ZooKeeper FAQ
Q: Why are only update requests A-linearizable?

A: Because the authors want reads to scale with the number of servers,
so they want to them to execute a server without requiring any
interaction with other servers. This comes at the cost of
consistency: they are allowed to return stale data.

Q: How does linearizability differ from serializability?

A: Serializability is a correctness condition that is typically used for
systems that provide transactions; that is, systems that support
grouping multiple operations into an atomic operations.

Linearizability is typically used for systems without transactions.
When the Zookeeper paper refers to "serializable" in their definition
of linearizability, they just mean a serial order.

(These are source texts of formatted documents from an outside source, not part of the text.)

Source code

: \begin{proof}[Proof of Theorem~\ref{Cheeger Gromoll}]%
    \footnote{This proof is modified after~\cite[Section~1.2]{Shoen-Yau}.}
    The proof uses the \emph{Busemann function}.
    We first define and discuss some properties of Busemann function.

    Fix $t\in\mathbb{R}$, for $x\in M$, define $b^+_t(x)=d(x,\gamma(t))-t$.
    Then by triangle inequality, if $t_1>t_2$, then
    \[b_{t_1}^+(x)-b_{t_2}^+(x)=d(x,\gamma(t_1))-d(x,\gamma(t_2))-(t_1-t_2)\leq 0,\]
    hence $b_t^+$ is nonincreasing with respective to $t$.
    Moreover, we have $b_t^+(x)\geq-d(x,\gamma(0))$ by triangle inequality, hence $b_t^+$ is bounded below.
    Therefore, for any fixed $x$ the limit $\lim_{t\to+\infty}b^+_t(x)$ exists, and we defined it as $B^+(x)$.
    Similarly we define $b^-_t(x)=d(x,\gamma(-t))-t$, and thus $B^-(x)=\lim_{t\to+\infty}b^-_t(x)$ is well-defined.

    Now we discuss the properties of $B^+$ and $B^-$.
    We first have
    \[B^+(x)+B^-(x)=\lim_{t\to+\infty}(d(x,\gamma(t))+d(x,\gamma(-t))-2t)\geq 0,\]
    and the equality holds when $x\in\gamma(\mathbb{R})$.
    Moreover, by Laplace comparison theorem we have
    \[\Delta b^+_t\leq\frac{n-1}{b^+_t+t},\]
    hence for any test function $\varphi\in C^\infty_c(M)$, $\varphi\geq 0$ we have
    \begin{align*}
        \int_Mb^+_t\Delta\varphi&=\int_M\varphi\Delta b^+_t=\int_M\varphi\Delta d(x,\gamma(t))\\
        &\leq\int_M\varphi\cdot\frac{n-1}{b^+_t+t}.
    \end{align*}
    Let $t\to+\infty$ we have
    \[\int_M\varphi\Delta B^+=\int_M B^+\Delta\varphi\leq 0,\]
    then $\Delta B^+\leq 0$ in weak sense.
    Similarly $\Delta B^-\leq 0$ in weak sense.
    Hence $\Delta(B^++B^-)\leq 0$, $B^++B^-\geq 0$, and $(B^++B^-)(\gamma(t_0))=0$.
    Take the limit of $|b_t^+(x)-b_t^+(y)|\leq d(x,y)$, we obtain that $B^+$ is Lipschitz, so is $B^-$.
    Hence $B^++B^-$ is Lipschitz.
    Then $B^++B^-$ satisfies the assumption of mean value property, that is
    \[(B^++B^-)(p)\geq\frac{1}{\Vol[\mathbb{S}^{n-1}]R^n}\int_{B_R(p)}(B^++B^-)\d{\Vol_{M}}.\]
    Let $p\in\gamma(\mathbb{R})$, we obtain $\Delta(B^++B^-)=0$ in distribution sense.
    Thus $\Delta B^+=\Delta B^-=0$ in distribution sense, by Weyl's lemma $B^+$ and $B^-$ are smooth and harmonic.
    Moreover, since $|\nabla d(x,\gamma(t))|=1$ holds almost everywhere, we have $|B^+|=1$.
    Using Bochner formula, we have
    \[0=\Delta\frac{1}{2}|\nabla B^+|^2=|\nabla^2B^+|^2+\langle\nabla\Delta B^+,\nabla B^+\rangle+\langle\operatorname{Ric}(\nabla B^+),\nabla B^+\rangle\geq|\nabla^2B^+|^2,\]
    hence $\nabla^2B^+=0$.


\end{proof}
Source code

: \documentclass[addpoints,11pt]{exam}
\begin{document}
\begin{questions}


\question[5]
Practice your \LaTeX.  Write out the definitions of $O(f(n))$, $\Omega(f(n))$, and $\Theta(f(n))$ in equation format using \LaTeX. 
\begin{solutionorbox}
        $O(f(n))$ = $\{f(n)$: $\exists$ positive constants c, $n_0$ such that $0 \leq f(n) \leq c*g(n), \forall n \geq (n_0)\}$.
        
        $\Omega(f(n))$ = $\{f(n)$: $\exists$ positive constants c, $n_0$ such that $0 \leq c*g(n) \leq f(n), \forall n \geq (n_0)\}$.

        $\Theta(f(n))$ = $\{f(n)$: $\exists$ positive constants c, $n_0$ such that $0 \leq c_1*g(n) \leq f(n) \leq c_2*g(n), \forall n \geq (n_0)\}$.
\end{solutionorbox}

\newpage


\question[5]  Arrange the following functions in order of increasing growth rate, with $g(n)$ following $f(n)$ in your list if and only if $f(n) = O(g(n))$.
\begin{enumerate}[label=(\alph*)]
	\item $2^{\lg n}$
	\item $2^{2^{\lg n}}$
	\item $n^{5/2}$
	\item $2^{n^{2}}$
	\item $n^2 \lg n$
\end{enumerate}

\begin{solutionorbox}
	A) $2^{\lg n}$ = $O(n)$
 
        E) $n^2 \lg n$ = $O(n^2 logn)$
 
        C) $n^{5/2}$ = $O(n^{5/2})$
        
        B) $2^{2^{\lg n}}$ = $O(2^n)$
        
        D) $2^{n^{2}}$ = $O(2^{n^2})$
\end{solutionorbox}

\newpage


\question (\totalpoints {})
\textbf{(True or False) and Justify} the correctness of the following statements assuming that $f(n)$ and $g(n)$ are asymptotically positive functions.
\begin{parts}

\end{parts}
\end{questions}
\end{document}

We talk about serializability in subsequent papers. Here is a blog
post that explains the difference, if you are curious:
http://www.bailis.org/blog/linearizability-versus-serializability/

Although the blog post gives precise definitions, designers are not
that precise when using those terms when they describe their
system, so often you have to glean from the context what
correctness condition the designers are shooting for.

Q: What is pipelining?

Zookeeper "pipelines" the operations in the client API (create,
delete, exists, etc). What pipelining means here is that these
operations are executed asynchronously by clients. The client calls
create, delete, sends the operation to Zookeeper and then returns.
At some point later, Zookeeper invokes a callback on the client that
tells the client that the operation has been completed and what the
results are. This asynchronous interface allow a client to pipeline
many operations: after it issues the first, it can immediately issue a
second one, and so on. This allows the client to achieve high
throughput; it doesn't have to wait for each operation to complete
before starting a second one.

A worry with pipelining is that operations that are in flight might be
re-ordered, which would cause the problem that the authors to talk
about in 2.3. If a the leader has many write operations in flight
followed by write to ready, you don't want those operations to be
re-ordered, because then other clients may observe ready before the
preceding writes have been applied. To ensure that this cannot
happen, Zookeeper guarantees FIFO for client operations; that is the
client operations are applied in the order they have been issued.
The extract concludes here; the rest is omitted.